Your task is to copy each line of the records that includes the string "image".

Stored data
---------------
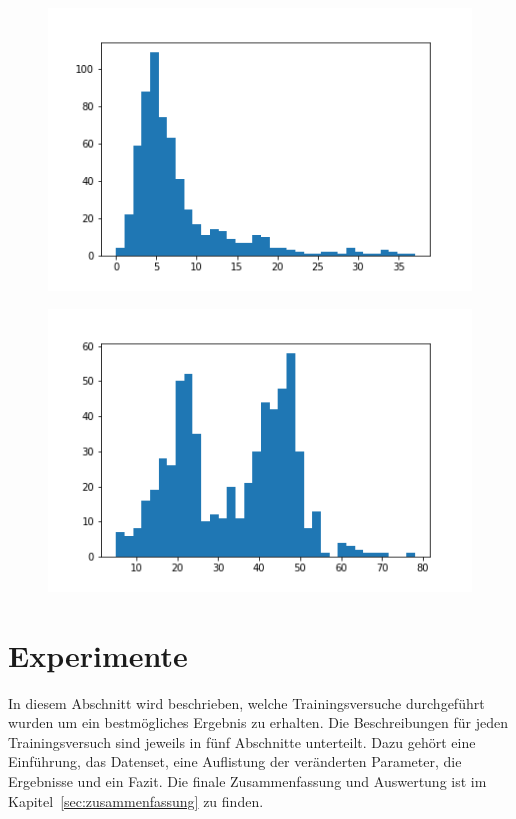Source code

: \documentclass[pdftex,a4paper,halfparskip, article]{scrartcl}
\begin{document}
\begin{figure}
\centering
\begin{minipage}{.5\textwidth}
  \centering
  \includegraphics[width=.8\linewidth]{predictions_bin10_histogramm}
  \label{fig:bsp_plot_good}
\end{minipage}%
\begin{minipage}{.5\textwidth}
  \centering
  \includegraphics[width=.8\linewidth]{predictions_bin12_histogramm}
  \label{fig:bsp_plot_bad}
\end{minipage}
\end{figure}

\newpage
\section{Experimente}\label{sec:experimente}

In diesem Abschnitt wird beschrieben, welche Trainingsversuche durchgeführt wurden um ein bestmögliches Ergebnis zu erhalten. Die Beschreibungen für jeden Trainingsversuch sind jeweils in fünf Abschnitte unterteilt. Dazu gehört eine Einführung, das Datenset, eine Auflistung der veränderten Parameter, die Ergebnisse und ein Fazit.
Die finale Zusammenfassung und Auswertung ist im Kapitel~\ref{sec:zusammenfassung} zu finden.
\end{document}
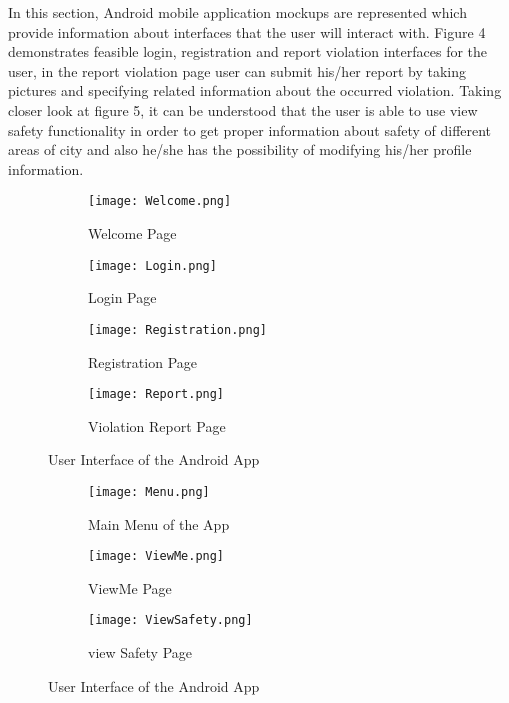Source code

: In this section, Android mobile application mockups are represented which provide information about interfaces that the user will interact with. Figure 4 demonstrates feasible login, registration and report violation interfaces for the user, in the report violation page user can submit his/her report by taking pictures and specifying related information about the occurred violation. Taking closer look at figure 5, it can be understood that the user is able to use view safety functionality in order to get proper information about safety of different areas of city and also he/she has the possibility of modifying his/her profile information. 
\begin{figure}[H]
  \begin{subfigure}[b]{0.5\linewidth}
    \centering
    \texttt{[image: Welcome.png]} 
    \caption{Welcome Page} 
    \label{fig7:welcome} 
    \vspace{1ex}
  \end{subfigure}%
  \begin{subfigure}[b]{0.5\linewidth}
    \centering
    \texttt{[image: Login.png]} 
    \caption{Login Page} 
    \label{fig7:login} 
    \vspace{1ex}
  \end{subfigure} 
  \begin{subfigure}[b]{0.5\linewidth}
    \centering
    \texttt{[image: Registration.png]} 
    \caption{Registration Page} 
    \label{fig7:registration} 
  \end{subfigure}%
  \begin{subfigure}[b]{0.5\linewidth}
    \centering
    \texttt{[image: Report.png]} 
    \caption{Violation Report Page} 
    \label{fig7:report} 
  \end{subfigure} 
  \caption{User Interface of the Android App}
  \label{fig7} 
\end{figure}

\begin{figure}[H] 
  \begin{subfigure}[b]{0.5\linewidth}
    \centering
    \texttt{[image: Menu.png]} 
    \caption{Main Menu of the App} 
    \label{fig7:menu} 
    \vspace{4ex}
  \end{subfigure}%
  \begin{subfigure}[b]{0.5\linewidth}
    \centering
    \texttt{[image: ViewMe.png]} 
    \caption{ViewMe Page} 
    \label{fig7:viewme} 
    \vspace{4ex}
  \end{subfigure} 
  \begin{subfigure}[b]{0.5\linewidth}
    \centering
    \texttt{[image: ViewSafety.png]} 
    \caption{view Safety Page} 
    \label{fig7:viewsafety} 
  \end{subfigure}%
  \label{fig7} 
  \caption{User Interface of the Android App}
\end{figure}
---------------
**SOLUTION TO THE EXERCISE:**
    \texttt{[image: Welcome.png]} 
    \texttt{[image: Login.png]} 
    \texttt{[image: Registration.png]} 
    \texttt{[image: Report.png]} 
    \texttt{[image: Menu.png]} 
    \texttt{[image: ViewMe.png]} 
    \texttt{[image: ViewSafety.png]} 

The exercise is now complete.